Así hablaba el anacoreta en el frenesí de su indignación sagrada. Su libro se leyó en los castillos y en los monasterios. Algunos de los que en él eran atacados nominalmente, se convirtieron e hicieron penitencia; otros continuaron en su impiedad, persiguiendo con su odio al violento anacoreta, que había osado sacarlos a pública vergüenza. La vida del abad de Ruis se encuentra desde este momento expuesto a las asechanzas de los jefes bretones y del clero relajado de su tierra. Un día llegan cuatro asesinos que quieren arrojarle al mar. La leyenda ha hecho de ellos cuatro demonios vestidos de monjes. Venían para invitarle a ir a las exequias de un santo abad que había muerto en una isla cercana. Gildas accedió y subió al navío que le presentaron los falsos hermanos. Ya en alta mar, invitóles a rezar las Horas; a lo cual respondieron ellos: «No es posible entretenerse en esas cosas, porque llegaríamos tarde al monasterio.» Pero, como insistiese el abad, uno de los cuatro gritó lleno de sana: «Vamos, necio, ya nos estás corrompiendo con tus Horas.» Gildas entonó el Deus in adjutorium, y en el mismo instante barca y monjes desaparecieron en medio de una gran llamarada, quedando sólo el abad apoyado en las olas del mar.

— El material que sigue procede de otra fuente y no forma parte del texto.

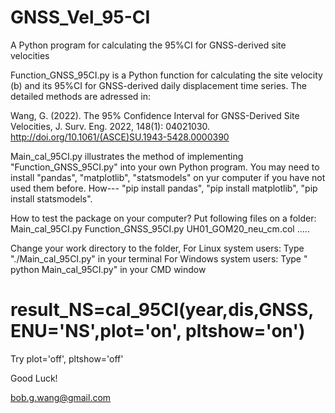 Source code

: # GNSS_Vel_95-CI
A Python program for calculating the 95%CI for GNSS-derived site velocities

Function_GNSS_95CI.py is a Python function for calculating the site velocity (b) and its 95%CI for GNSS-derived daily displacement time series.
The detailed methods are adressed in:

Wang, G. (2022). The 95% Confidence Interval for GNSS-Derived Site Velocities, J. Surv. Eng. 2022, 148(1): 04021030. 
http://doi.org/10.1061/(ASCE)SU.1943-5428.0000390

Main_cal_95CI.py illustrates the method of implementing "Function_GNSS_95CI.py" into your own Python program.
You may need to install "pandas", "matplotlib", "statsmodels" on yur computer if you have not used them before.
How--- "pip install pandas", "pip install matplotlib", "pip install statsmodels".

How to test the package on your computer?
Put following files on a folder:
Main_cal_95CI.py
Function_GNSS_95CI.py
UH01_GOM20_neu_cm.col
.....

Change your work directory to the folder,
For Linux system users:
Type "./Main_cal_95CI.py" in your terminal
For Windows system users:
Type " python Main_cal_95CI.py" in your CMD window

# result_NS=cal_95CI(year,dis,GNSS, ENU='NS',plot='on', pltshow='on')
Try plot='off', pltshow='off'

Good Luck!

bob.g.wang@gmail.com
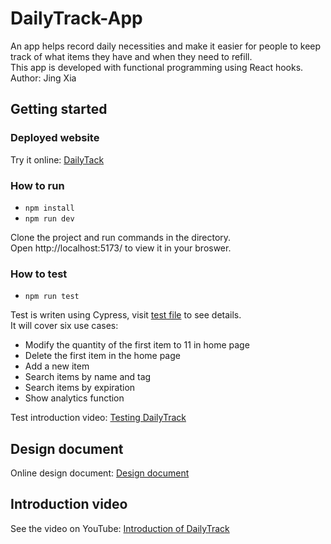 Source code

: # DailyTrack-App
An app helps record daily necessities and make it easier for people to keep track of what items they have and when they need to refill.  
This app is developed with functional programming using React hooks.    
Author: Jing Xia


## Getting started
### Deployed website
Try it online: [DailyTack](https://dailytrack-functional.web.app/)  

### How to run
* `npm install`  
* `npm run dev`  

Clone the project and run commands in the directory.  
Open http://localhost:5173/ to view it in your broswer.  

### How to test
* `npm run test`  

Test is writen using Cypress, visit [test file](cypress/e2e/0-dailyTrack/dailyTrack.cy.js) to see details.  
It will cover six use cases:  
* Modify the quantity of the first item to 11 in home page
* Delete the first item in the home page
* Add a new item
* Search items by name and tag
* Search items by expiration
* Show analytics function

Test introduction video: [Testing DailyTrack]()

## Design document
Online design document: [Design document](https://docs.google.com/document/d/1rEiOIVWCqxiEGwF3uWYWnPBqwJgoAN26t8y2oIJMai0/edit?usp=sharing)
  
## Introduction video
See the video on YouTube: [Introduction of DailyTrack](https://youtu.be/s78c-bGO4DM) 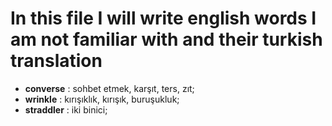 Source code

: # In this file I will write english words I am not familiar with and their turkish translation

- **converse** : sohbet etmek, karşıt, ters, zıt;
- **wrinkle** : kırışıklık, kırışık, buruşukluk;
- **straddler** : iki binici; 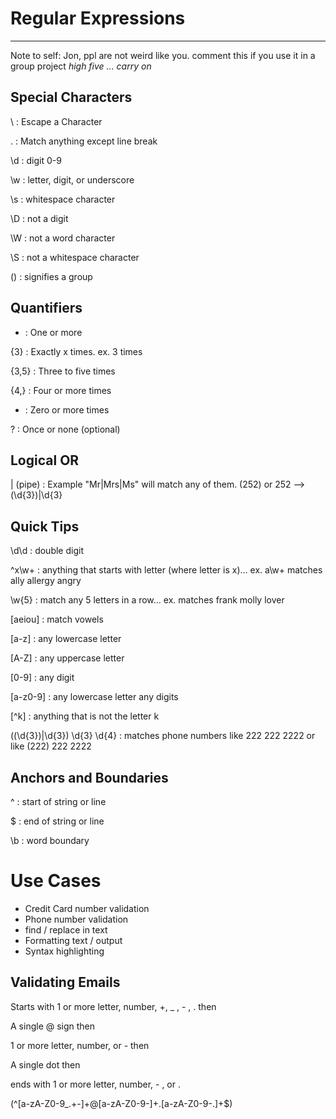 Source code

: # Regular Expressions

---

Note to self: Jon, ppl are not weird like you. comment this if you use it in a group project *high five ... carry on*

## Special Characters

\ : Escape a Character

. : Match anything except line break

\d : digit 0-9

\w : letter, digit, or underscore

\s : whitespace character

\D : not a digit

\W : not a word character

\S : not a whitespace character

() : signifies a group

## Quantifiers

+ : One or more

{3} : Exactly x times. ex. 3 times

{3,5} : Three to five times

{4,} : Four or more times

* : Zero or more times

? : Once or none (optional)

## Logical OR

| (pipe) : Example "Mr|Mrs|Ms" will match any of them. (252) or 252 —> \(\d{3}\)|\d{3}

## Quick Tips

\d\d : double digit

^x\w+ : anything that starts with letter (where letter is x)... ex. a\w+ matches ally allergy angry 

\w{5} : match any 5 letters in a row... ex. matches frank molly lover

[aeiou] : match vowels

[a-z] : any lowercase letter

[A-Z] : any uppercase letter

[0-9] : any digit

[a-z0-9] : any lowercase letter any digits

[^k] : anything that is not the letter k

(\(\d{3}\)|\d{3}) \d{3} \d{4} : matches phone numbers like 222 222 2222 or like (222) 222 2222

## Anchors and Boundaries

^ : start of string or line

$ : end of string or line

\b : word boundary

# Use Cases

- Credit Card number validation
- Phone number validation
- find / replace in text
- Formatting text / output
- Syntax highlighting

## Validating Emails

Starts with 1 or more letter, number, +, _ , - , . then

A single @ sign then

1 or more letter, number, or - then

A single dot then

ends with 1 or more letter, number, - , or .

(^[a-zA-Z0-9_.+-]+@[a-zA-Z0-9-]+\.[a-zA-Z0-9-.]+$) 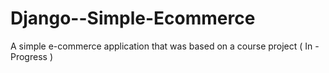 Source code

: # Django--Simple-Ecommerce

A simple e-commerce application that was based on a course project ( In - Progress )

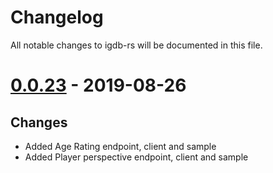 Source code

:# Changelog

All notable changes to igdb-rs will be documented in this file.

# [0.0.23] - 2019-08-26

## Changes

- Added Age Rating endpoint, client and sample
- Added Player perspective endpoint, client and sample

[0.0.23]: https://github.com/carloslanderas/igdb-rs/compare/0.0.22...0.0.23
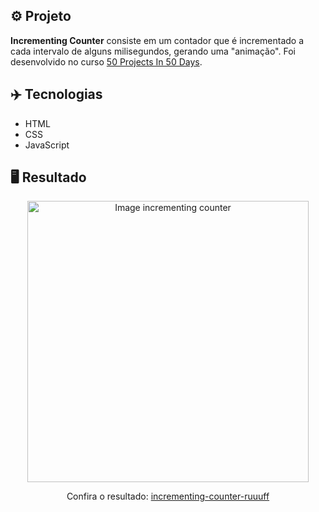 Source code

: ## ⚙️ Projeto
**Incrementing Counter** consiste em um contador que é incrementado a cada intervalo de alguns milisegundos, gerando uma "animação". Foi desenvolvido no curso <a href="https://www.udemy.com/share/103Pv2AEcYdFxQQXUH">50 Projects In 50 Days</a>.

## ✈️ Tecnologias
- HTML
- CSS
- JavaScript

## 🖥️ Resultado
<div align="center">
  <img alt="Image incrementing counter" src="https://i.imgur.com/ioccByU.png" width="450px">
  <p>Confira o resultado: <a href="https://incrementing-counter-ruuuff.netlify.app">incrementing-counter-ruuuff</a></p>
</div>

A pesar de todas las persecuciones, este hombre grande murió tranquilamente, rodeado de sus discípulos y admirado por los santos de su raza, que, como Finian, el apóstol de los pictos; Brendano, el famoso descubridor de islas, y Cadoc, el que lloraba por temor de que Virgilio estuviese en el infierno, se honraban con su trato y su amistad.